Feline CKD: Pathophysiology and Risk Factors–What Do We Know?

Reynolds B.S. and Lefebvre H.P.


Journal of feline medicine and surgery, 2013. 15 Suppl 1: p.3-14.


PRACTICAL RELEVANCE: Chronic kidney disease (CKD) is one of the most frequently encountered disorders in cats, having increased in prevalence in recent decades. Although the underlying cause is rarely identified, the common final outcome of feline CKD is tubulointerstitial fibrosis. Knowledge of CKD pathophysiology is necessary for optimal individualised patient management, especially with regard to diagnosis and treatment of extrarenal complications.
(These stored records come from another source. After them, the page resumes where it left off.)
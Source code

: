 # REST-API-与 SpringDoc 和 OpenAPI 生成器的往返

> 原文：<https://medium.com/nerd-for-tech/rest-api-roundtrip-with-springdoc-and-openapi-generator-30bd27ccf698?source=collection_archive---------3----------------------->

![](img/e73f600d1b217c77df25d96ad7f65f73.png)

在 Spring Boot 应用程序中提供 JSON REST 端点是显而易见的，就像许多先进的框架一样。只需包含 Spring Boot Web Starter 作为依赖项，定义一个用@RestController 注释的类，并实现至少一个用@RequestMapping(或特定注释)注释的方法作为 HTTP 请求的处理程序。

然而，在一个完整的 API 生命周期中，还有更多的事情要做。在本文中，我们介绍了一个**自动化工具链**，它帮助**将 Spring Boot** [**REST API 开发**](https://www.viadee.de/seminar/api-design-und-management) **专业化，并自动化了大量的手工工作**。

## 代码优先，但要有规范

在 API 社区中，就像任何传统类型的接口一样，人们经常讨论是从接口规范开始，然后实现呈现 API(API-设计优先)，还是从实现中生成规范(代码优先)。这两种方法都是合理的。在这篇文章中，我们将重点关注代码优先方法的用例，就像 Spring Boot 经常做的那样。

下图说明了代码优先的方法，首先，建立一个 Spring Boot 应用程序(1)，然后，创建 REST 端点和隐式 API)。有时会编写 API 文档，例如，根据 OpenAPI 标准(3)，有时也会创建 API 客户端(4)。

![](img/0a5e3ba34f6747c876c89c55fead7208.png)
PATIENT GROUP: CKD is most common in senior and geriatric cats, but should be considered in any feline patient with ureterolithiasis, hyperthyroidism, retrovirus infection, systemic hypertension, cardiovascular disease or urinary tract infection. EVIDENCE BASE: Most of our knowledge of the pathogenesis of CKD is extrapolated from human nephrology and experimental animal studies. There is, therefore, a need for further studies in cats. The prevalence of clinical signs in feline CKD is well documented. Several concurrent diseases associated with CKD have also been reported in cats, especially in the geriatric population, but there is no or only limited published evidence demonstrating a cause-and-effect relationship between most of these conditions and CKD. Studies performed over the past 15 years have nevertheless allowed identification of major risk factors (proteinuria, plasma phosphate and plasma creatinine) influencing the progression of feline CKD. CLINICAL CHALLENGES: Clinical signs occur in the late stages of renal disease, so populations at higher risk of CKD should be screened routinely. CKD-associated complications (systemic hypertension, secondary renal hyperparathyroidism, hypokalaemia, anaemia, metabolic acidosis) must not be overlooked as they may affect the progression of disease. Disease progression is itself unpredictable and renal function may remain stable for extended periods. Most cats with early CKD do not progress to end-stage CKD before they die. AUDIENCE: General practitioners play a major role in screening feline patients at risk of development or progression of CKD.